Each of the following records is to be printed verbatim.
(Beginning of SOURCE RECORDS)
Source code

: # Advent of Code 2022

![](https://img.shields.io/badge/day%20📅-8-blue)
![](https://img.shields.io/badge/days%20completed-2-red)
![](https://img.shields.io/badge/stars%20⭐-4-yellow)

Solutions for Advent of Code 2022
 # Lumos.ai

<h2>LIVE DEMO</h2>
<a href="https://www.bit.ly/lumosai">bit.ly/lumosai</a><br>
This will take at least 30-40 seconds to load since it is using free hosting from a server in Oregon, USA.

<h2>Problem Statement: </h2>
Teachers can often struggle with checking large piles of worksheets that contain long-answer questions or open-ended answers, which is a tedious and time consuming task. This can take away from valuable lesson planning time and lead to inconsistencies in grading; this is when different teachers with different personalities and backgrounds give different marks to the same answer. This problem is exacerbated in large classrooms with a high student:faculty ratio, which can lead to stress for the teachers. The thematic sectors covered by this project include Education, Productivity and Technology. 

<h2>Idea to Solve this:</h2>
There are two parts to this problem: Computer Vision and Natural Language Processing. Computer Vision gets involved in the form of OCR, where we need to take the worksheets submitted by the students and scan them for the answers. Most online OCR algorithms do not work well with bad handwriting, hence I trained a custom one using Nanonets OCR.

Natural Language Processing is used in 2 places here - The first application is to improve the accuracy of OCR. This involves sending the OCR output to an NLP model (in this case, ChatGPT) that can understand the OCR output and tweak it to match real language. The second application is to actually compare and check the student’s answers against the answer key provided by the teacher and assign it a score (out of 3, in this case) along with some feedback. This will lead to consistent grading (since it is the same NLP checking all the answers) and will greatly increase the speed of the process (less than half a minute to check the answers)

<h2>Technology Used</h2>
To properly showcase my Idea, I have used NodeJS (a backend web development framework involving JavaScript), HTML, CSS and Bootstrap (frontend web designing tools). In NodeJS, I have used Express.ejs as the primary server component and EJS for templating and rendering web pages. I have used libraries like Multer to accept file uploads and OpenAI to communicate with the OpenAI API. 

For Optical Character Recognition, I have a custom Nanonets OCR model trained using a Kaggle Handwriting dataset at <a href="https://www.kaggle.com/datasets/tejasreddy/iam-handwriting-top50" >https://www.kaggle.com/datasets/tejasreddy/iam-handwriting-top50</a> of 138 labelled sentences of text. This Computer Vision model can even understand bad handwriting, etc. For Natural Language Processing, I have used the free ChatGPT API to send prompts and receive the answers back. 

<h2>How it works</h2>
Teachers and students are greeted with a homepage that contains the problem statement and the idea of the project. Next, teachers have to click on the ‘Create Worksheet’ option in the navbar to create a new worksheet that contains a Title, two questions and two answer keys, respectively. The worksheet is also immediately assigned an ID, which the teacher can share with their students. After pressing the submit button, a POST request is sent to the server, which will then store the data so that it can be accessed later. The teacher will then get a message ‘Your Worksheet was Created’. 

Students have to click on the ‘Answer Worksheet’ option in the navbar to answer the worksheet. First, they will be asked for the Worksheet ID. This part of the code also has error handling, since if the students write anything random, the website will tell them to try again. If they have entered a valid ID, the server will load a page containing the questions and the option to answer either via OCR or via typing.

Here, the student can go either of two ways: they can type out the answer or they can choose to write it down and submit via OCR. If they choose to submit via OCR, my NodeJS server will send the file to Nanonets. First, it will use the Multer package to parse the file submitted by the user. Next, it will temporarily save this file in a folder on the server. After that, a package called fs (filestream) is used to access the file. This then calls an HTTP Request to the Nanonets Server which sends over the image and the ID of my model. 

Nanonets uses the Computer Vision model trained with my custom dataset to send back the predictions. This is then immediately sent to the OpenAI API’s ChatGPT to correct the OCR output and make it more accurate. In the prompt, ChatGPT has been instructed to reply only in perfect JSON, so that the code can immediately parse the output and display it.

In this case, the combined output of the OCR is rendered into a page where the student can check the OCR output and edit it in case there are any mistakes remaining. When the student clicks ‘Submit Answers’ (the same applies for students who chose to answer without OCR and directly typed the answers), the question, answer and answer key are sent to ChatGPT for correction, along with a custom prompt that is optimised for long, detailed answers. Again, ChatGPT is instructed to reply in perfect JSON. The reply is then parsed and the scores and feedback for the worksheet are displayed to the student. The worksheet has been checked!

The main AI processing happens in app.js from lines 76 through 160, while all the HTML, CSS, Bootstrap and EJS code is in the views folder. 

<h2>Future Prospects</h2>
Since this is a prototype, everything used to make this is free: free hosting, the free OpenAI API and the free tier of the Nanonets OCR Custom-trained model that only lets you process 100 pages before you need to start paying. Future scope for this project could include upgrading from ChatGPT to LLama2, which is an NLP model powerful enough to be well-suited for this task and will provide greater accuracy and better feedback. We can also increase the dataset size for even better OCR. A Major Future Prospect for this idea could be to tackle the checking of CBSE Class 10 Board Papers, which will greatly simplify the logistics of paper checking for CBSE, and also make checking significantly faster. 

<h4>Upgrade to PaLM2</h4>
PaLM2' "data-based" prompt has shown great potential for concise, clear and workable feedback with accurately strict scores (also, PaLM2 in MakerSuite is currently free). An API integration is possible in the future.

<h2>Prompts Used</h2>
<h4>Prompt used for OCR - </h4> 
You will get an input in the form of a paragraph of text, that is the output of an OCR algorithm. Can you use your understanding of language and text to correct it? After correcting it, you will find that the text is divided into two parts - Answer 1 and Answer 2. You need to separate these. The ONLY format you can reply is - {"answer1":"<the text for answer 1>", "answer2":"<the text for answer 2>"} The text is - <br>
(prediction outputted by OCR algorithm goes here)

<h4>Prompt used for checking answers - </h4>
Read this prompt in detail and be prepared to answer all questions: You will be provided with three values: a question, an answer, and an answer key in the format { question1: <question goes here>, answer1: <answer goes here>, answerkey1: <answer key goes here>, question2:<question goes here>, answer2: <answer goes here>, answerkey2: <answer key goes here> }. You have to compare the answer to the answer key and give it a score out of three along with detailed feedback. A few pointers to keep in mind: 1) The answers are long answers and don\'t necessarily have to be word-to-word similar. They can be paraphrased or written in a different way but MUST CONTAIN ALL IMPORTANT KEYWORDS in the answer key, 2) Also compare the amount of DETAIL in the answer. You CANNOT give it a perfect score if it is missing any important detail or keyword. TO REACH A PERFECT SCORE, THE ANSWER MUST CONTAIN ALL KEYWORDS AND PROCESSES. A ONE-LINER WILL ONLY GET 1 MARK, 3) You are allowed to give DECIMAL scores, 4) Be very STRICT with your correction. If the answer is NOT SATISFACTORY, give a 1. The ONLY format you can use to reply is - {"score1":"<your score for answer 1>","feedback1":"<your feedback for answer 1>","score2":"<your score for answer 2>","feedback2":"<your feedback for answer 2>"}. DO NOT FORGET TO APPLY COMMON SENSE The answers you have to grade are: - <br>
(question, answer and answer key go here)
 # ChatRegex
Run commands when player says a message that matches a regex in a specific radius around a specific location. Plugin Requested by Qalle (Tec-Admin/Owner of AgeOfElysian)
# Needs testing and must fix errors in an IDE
(End of SOURCE RECORDS)
EXERCISE RESPONSE —
Source code

: # Advent of Code 2022

![](https://img.shields.io/badge/day%20📅-8-blue)
![](https://img.shields.io/badge/days%20completed-2-red)
![](https://img.shields.io/badge/stars%20⭐-4-yellow)

Solutions for Advent of Code 2022
 # Lumos.ai

<h2>LIVE DEMO</h2>
<a href="https://www.bit.ly/lumosai">bit.ly/lumosai</a><br>
This will take at least 30-40 seconds to load since it is using free hosting from a server in Oregon, USA.

<h2>Problem Statement: </h2>
Teachers can often struggle with checking large piles of worksheets that contain long-answer questions or open-ended answers, which is a tedious and time consuming task. This can take away from valuable lesson planning time and lead to inconsistencies in grading; this is when different teachers with different personalities and backgrounds give different marks to the same answer. This problem is exacerbated in large classrooms with a high student:faculty ratio, which can lead to stress for the teachers. The thematic sectors covered by this project include Education, Productivity and Technology. 

<h2>Idea to Solve this:</h2>
There are two parts to this problem: Computer Vision and Natural Language Processing. Computer Vision gets involved in the form of OCR, where we need to take the worksheets submitted by the students and scan them for the answers. Most online OCR algorithms do not work well with bad handwriting, hence I trained a custom one using Nanonets OCR.

Natural Language Processing is used in 2 places here - The first application is to improve the accuracy of OCR. This involves sending the OCR output to an NLP model (in this case, ChatGPT) that can understand the OCR output and tweak it to match real language. The second application is to actually compare and check the student’s answers against the answer key provided by the teacher and assign it a score (out of 3, in this case) along with some feedback. This will lead to consistent grading (since it is the same NLP checking all the answers) and will greatly increase the speed of the process (less than half a minute to check the answers)

<h2>Technology Used</h2>
To properly showcase my Idea, I have used NodeJS (a backend web development framework involving JavaScript), HTML, CSS and Bootstrap (frontend web designing tools). In NodeJS, I have used Express.ejs as the primary server component and EJS for templating and rendering web pages. I have used libraries like Multer to accept file uploads and OpenAI to communicate with the OpenAI API. 

For Optical Character Recognition, I have a custom Nanonets OCR model trained using a Kaggle Handwriting dataset at <a href="https://www.kaggle.com/datasets/tejasreddy/iam-handwriting-top50" >https://www.kaggle.com/datasets/tejasreddy/iam-handwriting-top50</a> of 138 labelled sentences of text. This Computer Vision model can even understand bad handwriting, etc. For Natural Language Processing, I have used the free ChatGPT API to send prompts and receive the answers back. 

<h2>How it works</h2>
Teachers and students are greeted with a homepage that contains the problem statement and the idea of the project. Next, teachers have to click on the ‘Create Worksheet’ option in the navbar to create a new worksheet that contains a Title, two questions and two answer keys, respectively. The worksheet is also immediately assigned an ID, which the teacher can share with their students. After pressing the submit button, a POST request is sent to the server, which will then store the data so that it can be accessed later. The teacher will then get a message ‘Your Worksheet was Created’. 

Students have to click on the ‘Answer Worksheet’ option in the navbar to answer the worksheet. First, they will be asked for the Worksheet ID. This part of the code also has error handling, since if the students write anything random, the website will tell them to try again. If they have entered a valid ID, the server will load a page containing the questions and the option to answer either via OCR or via typing.

Here, the student can go either of two ways: they can type out the answer or they can choose to write it down and submit via OCR. If they choose to submit via OCR, my NodeJS server will send the file to Nanonets. First, it will use the Multer package to parse the file submitted by the user. Next, it will temporarily save this file in a folder on the server. After that, a package called fs (filestream) is used to access the file. This then calls an HTTP Request to the Nanonets Server which sends over the image and the ID of my model. 

Nanonets uses the Computer Vision model trained with my custom dataset to send back the predictions. This is then immediately sent to the OpenAI API’s ChatGPT to correct the OCR output and make it more accurate. In the prompt, ChatGPT has been instructed to reply only in perfect JSON, so that the code can immediately parse the output and display it.

In this case, the combined output of the OCR is rendered into a page where the student can check the OCR output and edit it in case there are any mistakes remaining. When the student clicks ‘Submit Answers’ (the same applies for students who chose to answer without OCR and directly typed the answers), the question, answer and answer key are sent to ChatGPT for correction, along with a custom prompt that is optimised for long, detailed answers. Again, ChatGPT is instructed to reply in perfect JSON. The reply is then parsed and the scores and feedback for the worksheet are displayed to the student. The worksheet has been checked!

The main AI processing happens in app.js from lines 76 through 160, while all the HTML, CSS, Bootstrap and EJS code is in the views folder. 

<h2>Future Prospects</h2>
Since this is a prototype, everything used to make this is free: free hosting, the free OpenAI API and the free tier of the Nanonets OCR Custom-trained model that only lets you process 100 pages before you need to start paying. Future scope for this project could include upgrading from ChatGPT to LLama2, which is an NLP model powerful enough to be well-suited for this task and will provide greater accuracy and better feedback. We can also increase the dataset size for even better OCR. A Major Future Prospect for this idea could be to tackle the checking of CBSE Class 10 Board Papers, which will greatly simplify the logistics of paper checking for CBSE, and also make checking significantly faster. 

<h4>Upgrade to PaLM2</h4>
PaLM2' "data-based" prompt has shown great potential for concise, clear and workable feedback with accurately strict scores (also, PaLM2 in MakerSuite is currently free). An API integration is possible in the future.

<h2>Prompts Used</h2>
<h4>Prompt used for OCR - </h4> 
You will get an input in the form of a paragraph of text, that is the output of an OCR algorithm. Can you use your understanding of language and text to correct it? After correcting it, you will find that the text is divided into two parts - Answer 1 and Answer 2. You need to separate these. The ONLY format you can reply is - {"answer1":"<the text for answer 1>", "answer2":"<the text for answer 2>"} The text is - <br>
(prediction outputted by OCR algorithm goes here)

<h4>Prompt used for checking answers - </h4>
Read this prompt in detail and be prepared to answer all questions: You will be provided with three values: a question, an answer, and an answer key in the format { question1: <question goes here>, answer1: <answer goes here>, answerkey1: <answer key goes here>, question2:<question goes here>, answer2: <answer goes here>, answerkey2: <answer key goes here> }. You have to compare the answer to the answer key and give it a score out of three along with detailed feedback. A few pointers to keep in mind: 1) The answers are long answers and don\'t necessarily have to be word-to-word similar. They can be paraphrased or written in a different way but MUST CONTAIN ALL IMPORTANT KEYWORDS in the answer key, 2) Also compare the amount of DETAIL in the answer. You CANNOT give it a perfect score if it is missing any important detail or keyword. TO REACH A PERFECT SCORE, THE ANSWER MUST CONTAIN ALL KEYWORDS AND PROCESSES. A ONE-LINER WILL ONLY GET 1 MARK, 3) You are allowed to give DECIMAL scores, 4) Be very STRICT with your correction. If the answer is NOT SATISFACTORY, give a 1. The ONLY format you can use to reply is - {"score1":"<your score for answer 1>","feedback1":"<your feedback for answer 1>","score2":"<your score for answer 2>","feedback2":"<your feedback for answer 2>"}. DO NOT FORGET TO APPLY COMMON SENSE The answers you have to grade are: - <br>
(question, answer and answer key go here)
 # ChatRegex
Run commands when player says a message that matches a regex in a specific radius around a specific location. Plugin Requested by Qalle (Tec-Admin/Owner of AgeOfElysian)
# Needs testing and must fix errors in an IDE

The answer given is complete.